Deep Learning — Artificial Neural Network(ANN)

Arun Purakkatt
Jul 29, 2020 · 7 min read

Building your first neural network in less than 30 lines of code.

1.What is Deep Learning ?

Deep learning is that AI function which is able to learn features directly from the data without any human intervention ,where the data can be unstructured and unlabeled.

1.1 Why deep learning?

ML techniques became insufficient as the amount of data is increased. The success of a model heavily relied on feature engineering till last decade where these models fell under the category of Machine learning. Where deep learning models deals with finding these features automatically from the raw data.

1.2 Machine learning vs Deep learning

ML vs DL (Source: https://www.kaggle.com/kanncaa1/deep-learning-tutorial-for-beginners)

2.What is Artificial neural network?

2.1 Structure of a neural network:

In a neural network as the structure says there is at least one hidden layer between the input and output layers. The hidden layers does not see the inputs. The word “deep” is a relative term which means how many hidden layer a neural network have.

While computing the layer the input layer is ignored. For example in the picture below we have a 3 layered neural network as mentioned input layer is not counted.

Layers in an ANN:

1 Dense or fully connected layers

2 Convolution layers

3 Pooling layers

4 Recurrent layers

5 Normalization layers

6 Many others

Different layers performs different type of transformations on the input. A convolution layer mainly used to perform convolution operation while working with image data. A Recurrent layer is used while working with time series data. A dense layer is a fully connected layer. In a nutshell each layer have its own features and used to perform specific task.

Structure of a neural network (Source: https://www.gabormelli.com/RKB/Neural_Network_Hidden_Layer)

2.2 Structure of a 2 layer neural network:

structure of a 2 layer neural network(Source: https://ibb.co/rQmCkqG)

Input layer : Each of the nodes in the input layer represents the individual feature from each sample within our data set that will pass to the model.
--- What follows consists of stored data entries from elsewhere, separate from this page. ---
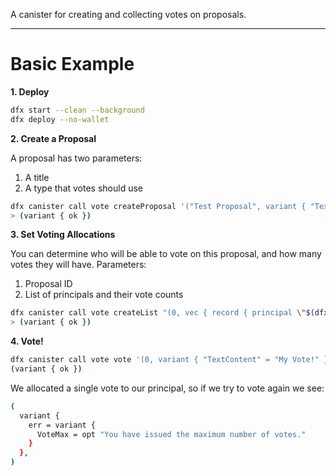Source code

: A canister for creating and collecting votes on proposals.

----

# Basic Example

**1. Deploy**

```sh
dfx start --clean --background
dfx deploy --no-wallet
```

**2. Create a Proposal**

A proposal has two parameters:

1. A title
2. A type that votes should use

```sh
dfx canister call vote createProposal '("Test Proposal", variant { "TextContent" })'
> (variant { ok })
```

**3. Set Voting Allocations**

You can determine who will be able to vote on this proposal, and how many votes they will have. Parameters:

1. Proposal ID
2. List of principals and their vote counts

```sh
dfx canister call vote createList "(0, vec { record { principal \"$(dfx identity get-principal)\"; 1 } })"
> (variant { ok })
```

**4. Vote!**

```sh
dfx canister call vote vote '(0, variant { "TextContent" = "My Vote!" })'
(variant { ok })
```

We allocated a single vote to our principal, so if we try to vote again we see:

```sh
(
  variant {
    err = variant {
      VoteMax = opt "You have issued the maximum number of votes."
    }
  },
)
```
Hidden layer :The connections between the input layer and hidden layer , each of these connections transfers output from the previous units as input to the receiving unit. Each connections have its own assigned weight. Each input will be multiplied by the weights and output will be an activation function of these weighted sum of inputs.

To recap we have weights assigned to each connections and we compute the weighted sum that points to the same neuron(node) in the next layer. That sum is passed as an activation function that transforms the output to a number that can be between 0 and 1.This will be passed on to the next neuron(node) to the next layer. This process occurs over and over again until reaching the output layer.
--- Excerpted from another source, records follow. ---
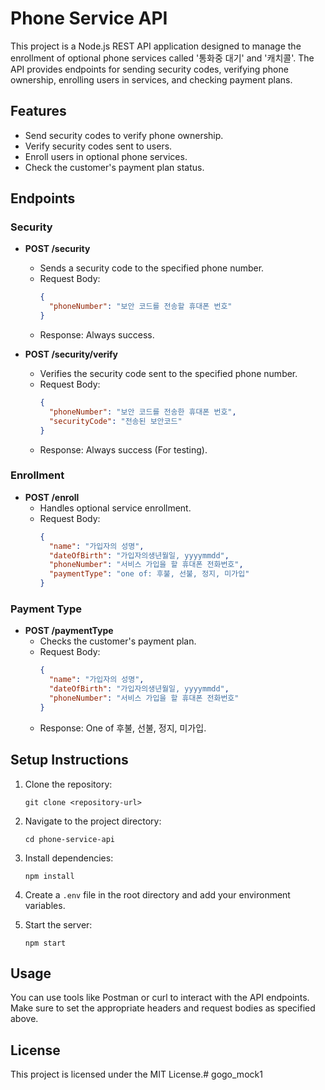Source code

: # Phone Service API

This project is a Node.js REST API application designed to manage the enrollment of optional phone services called '통화중 대기' and '캐치콜'. The API provides endpoints for sending security codes, verifying phone ownership, enrolling users in services, and checking payment plans.

## Features

- Send security codes to verify phone ownership.
- Verify security codes sent to users.
- Enroll users in optional phone services.
- Check the customer's payment plan status.

## Endpoints

### Security

- **POST /security**
  - Sends a security code to the specified phone number.
  - Request Body:
    ```json
    {
      "phoneNumber": "보안 코드를 전송할 휴대폰 번호"
    }
    ```
  - Response: Always success.

- **POST /security/verify**
  - Verifies the security code sent to the specified phone number.
  - Request Body:
    ```json
    {
      "phoneNumber": "보안 코드를 전송한 휴대폰 번호",
      "securityCode": "전송된 보안코드"
    }
    ```
  - Response: Always success (For testing).

### Enrollment

- **POST /enroll**
  - Handles optional service enrollment.
  - Request Body:
    ```json
    {
      "name": "가입자의 성명",
      "dateOfBirth": "가입자의생년월일, yyyymmdd",
      "phoneNumber": "서비스 가입을 할 휴대폰 전화번호",
      "paymentType": "one of: 후불, 선불, 정지, 미가입"
    }
    ```

### Payment Type

- **POST /paymentType**
  - Checks the customer's payment plan.
  - Request Body:
    ```json
    {
      "name": "가입자의 성명",
      "dateOfBirth": "가입자의생년월일, yyyymmdd",
      "phoneNumber": "서비스 가입을 할 휴대폰 전화번호"
    }
    ```
  - Response: One of 후불, 선불, 정지, 미가입.

## Setup Instructions

1. Clone the repository:
   ```
   git clone <repository-url>
   ```

2. Navigate to the project directory:
   ```
   cd phone-service-api
   ```

3. Install dependencies:
   ```
   npm install
   ```

4. Create a `.env` file in the root directory and add your environment variables.

5. Start the server:
   ```
   npm start
   ```

## Usage

You can use tools like Postman or curl to interact with the API endpoints. Make sure to set the appropriate headers and request bodies as specified above.

## License

This project is licensed under the MIT License.# gogo_mock1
Lets consider part1 connections between input layer and hidden layer , as from fig above. Here the activation function we are using is tanh function.

Z1 = W1 X + b1

A1 = tanh(Z1)

Lets consider part 2 connections between hidden layer and output layer , as from fig above. Here the activation function we are using is sigmoid function.

Z2 = W1 A1 + b2

A2 = σ(Z2)

During this process weights will be continuously changing in order to reach optimized weights for each connections as the model continues to learn from the data.
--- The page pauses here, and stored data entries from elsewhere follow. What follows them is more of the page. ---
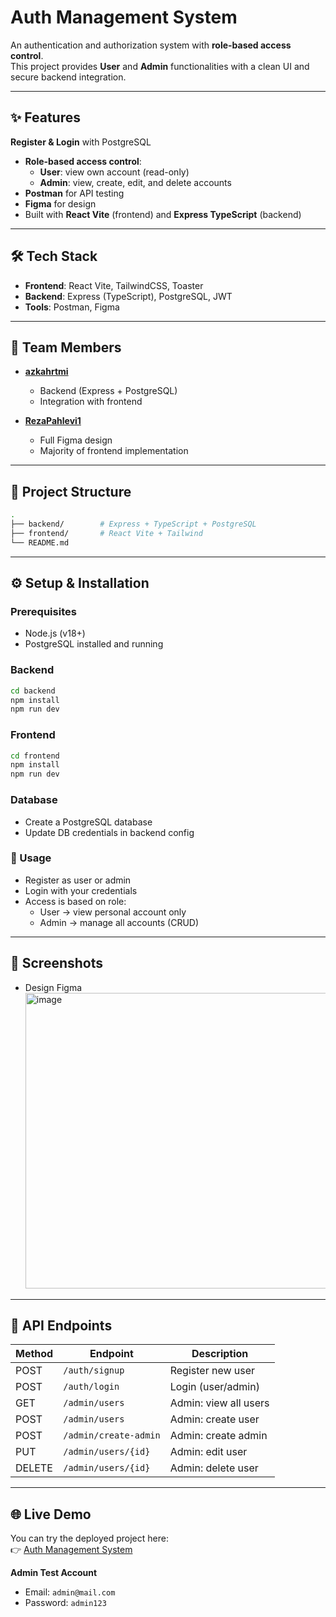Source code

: # Auth Management System

An authentication and authorization system with **role-based access control**.  
This project provides **User** and **Admin** functionalities with a clean UI and secure backend integration.

---

## ✨ Features

**Register & Login** with PostgreSQL

- **Role-based access control**:
  - **User**: view own account (read-only)
  - **Admin**: view, create, edit, and delete accounts
- **Postman** for API testing
- **Figma** for design
- Built with **React Vite** (frontend) and **Express TypeScript** (backend)

---

## 🛠 Tech Stack

- **Frontend**: React Vite, TailwindCSS, Toaster
- **Backend**: Express (TypeScript), PostgreSQL, JWT
- **Tools**: Postman, Figma

---

## 👥 Team Members

- [**azkahrtmi**](https://github.com/azkahrtmi)

  - Backend (Express + PostgreSQL)
  - Integration with frontend

- [**RezaPahlevi1**](https://github.com/RezaPahlevi1)
  - Full Figma design
  - Majority of frontend implementation

---

## 📂 Project Structure

```bash
.
├── backend/        # Express + TypeScript + PostgreSQL
├── frontend/       # React Vite + Tailwind
└── README.md
```

---

## ⚙️ Setup & Installation

### Prerequisites

- Node.js (v18+)
- PostgreSQL installed and running

### Backend

```bash
cd backend
npm install
npm run dev
```

### Frontend

```bash
cd frontend
npm install
npm run dev
```

### Database

- Create a PostgreSQL database
- Update DB credentials in backend config

### 🔑 Usage

- Register as user or admin
- Login with your credentials
- Access is based on role:
  - User → view personal account only
  - Admin → manage all accounts (CRUD)

---
## 📸 Screenshots

- Design Figma
  <img width="810" height="473" alt="image" src="https://github.com/user-attachments/assets/7c042de2-92e9-487d-9c30-95bb0931007a" />



---
## 📡 API Endpoints

| Method | Endpoint              | Description           |
| ------ | --------------------- | --------------------- |
| POST   | `/auth/signup`        | Register new user     |
| POST   | `/auth/login`         | Login (user/admin)    |
| GET    | `/admin/users`        | Admin: view all users |
| POST   | `/admin/users`        | Admin: create user    |
| POST   | `/admin/create-admin` | Admin: create admin   |
| PUT    | `/admin/users/{id}`   | Admin: edit user      |
| DELETE | `/admin/users/{id}`   | Admin: delete user    |

---
## 🌐 Live Demo

You can try the deployed project here:  
👉 [Auth Management System](https://auth-management-system.vercel.app)

**Admin Test Account**

- Email: `admin@mail.com`
- Password: `admin123`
Output layer : If it’s a binary classification problem to classify cats or dogs the output layer have 2 neurons. Hence the output layer can be consists of each of the possible outcomes or categories of outcomes and that much of neurons.

Please note that number of neurons in the hidden layer is a hyper parameter like learning rate.

3. Building your first neural network with keras in less than 30 lines of code

3.1 What is Keras ?

There is a lot of deep learning frame works . Keras is a high-level API written in Python which runs on-top of popular frameworks such as TensorFlow, Theano, etc. to provide the machine learning practitioner with a layer of abstraction to reduce the inherent complexity of writing NNs.

3.2 Time to work on GPU:

In this we will be using keras with Tensorflow backend. We will use pip commands to install on Anaconda environment.

· pip3 install Keras

· pip3 install Tensorflow

Make sure that you set up GPU if you are using googlecolab

google colab GPU activation

We are using MNIST data set in this tutorial. The MNIST database of handwritten digits, available from this page, has a training set of 60,000 examples, and a test set of 10,000 examples. It is a subset of a larger set available from MNIST. The digits have been size-normalized and centered in a fixed-size image.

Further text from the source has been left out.